Peter's allotted person is Sarah (Georgia Mabel Clarke), living out an equally dull life working as a marketing assistant at a 'happening' record company run by a cringeworthy boss ("come in for a flatty and a chatty!" he says at one point - yeah, that kind of person). Sensing he stands more of a chance of winning the coveted 'Bystander of the Year' award if he had better raw material with which to work, he suggests to the considerably less driven Frank that they swap subjects; once achieved Peter begins his campaign of assisting in changing Luke's life, but he soon finds that any plans he had in mind are jeapordised by others' ambitions.

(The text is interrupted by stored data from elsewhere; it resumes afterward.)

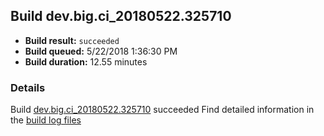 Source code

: ## Build dev.big.ci_20180522.325710
- **Build result:** `succeeded`
- **Build queued:** 5/22/2018 1:36:30 PM
- **Build duration:** 12.55 minutes
### Details
Build [dev.big.ci_20180522.325710](https://winappstudio.visualstudio.com/web/build.aspx?pcguid=a4ef43be-68ce-4195-a619-079b4d9834c2&builduri=vstfs%3a%2f%2f%2fBuild%2fBuild%2f25710) succeeded
Find detailed information in the [build log files](https://uwpctdiags.blob.core.windows.net/buildlogs/dev.big.ci_20180522.325710_logs.zip)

As a debut feature from writer/director/co-producer Prior The Bystanders runs into the usual problems associated with something TV literate and expanding it to full movie length ie pacing. But there are some great comic touches here: I particularly liked the instructional induction video shown to all new Bystanders, and the fact that, while technically the Bystanders can zap around the dimensions freely, they choose instead to go to an after hours pub in their spare time. Oh and because they aren't human any more, alcohol no longer has the devised effect; instead they get drunk on oven cleaning fluid and turpentine.
I'd have liked the characters of Peter and Frank to have been a little more fleshed out, but their spiky working relationship carries the film and there are loads of incidental characters introduced to keep the thing going. It all rather runs out of steam towards then end, but it's good fun for most of its running time, aided by a fine score from Prior's musician father Foz (also guitarist with the band 'David Devant & His Spirit Wife').
Little Bone Lodge (UK 2023: Dir Matthias Hoene) As a fledgling director Hoene was responsible for 2008's Beyond the Rave (the movie that relaunched Hammer Films) and, four years later, the Brit veteran stuffed Cockneys Vs Zombies. Ten years later and Hoene returns with a much more sombre downbeat effort.
Mama (Joely Richardson, given a meaty role for a change) lives on a farm with her young daughter Maisy (Sadie Soverall) and a disabled, voiceless and also nameless Pa (Roger Ajogbe). From the outset there is something rather odd about the family setup, but any viewer concerns are put on the back burner following the arrival of two men in the middle of a raging storm, young Matty (Harry Cadby) and his older brother Jack (screenwriter Neil Linpow); the latter has been injured in a car crash.
Mama shows that as well as being a self sufficient farmer she also has a range of nursing skills, managing to patch up Jack and apply her bedside manner to the troubled, bipolar Matty. But as one would expect, nothing is as it seems; the brothers have left a dead body and a stash of cash behind in the car, and some gangsters are hot on their trail. And of course Mama has her own secrets, starting with Pa who is subject to a rigorous medication regime; is that to help or render him docile? The two men will soon regret their choice of victims.
Little Bone Lodge is a pretty well executed but hardly original movie that hinges on a mid point plot twist to allow the viewer to understand what's going on. Home invasion/revenge movies like 2011's You're Next and Julius Berg's 2020 flick The Owners are useful thematic jumping off points; the movie's title suggests it's more exploitative than it actually is, but for the most point Hoene's film keeps the grand guignol to a minimum and concentrates on some good performances which cover up some WTFery in the plot, particularly Richardson as the not-all-she-seems farmer's wife.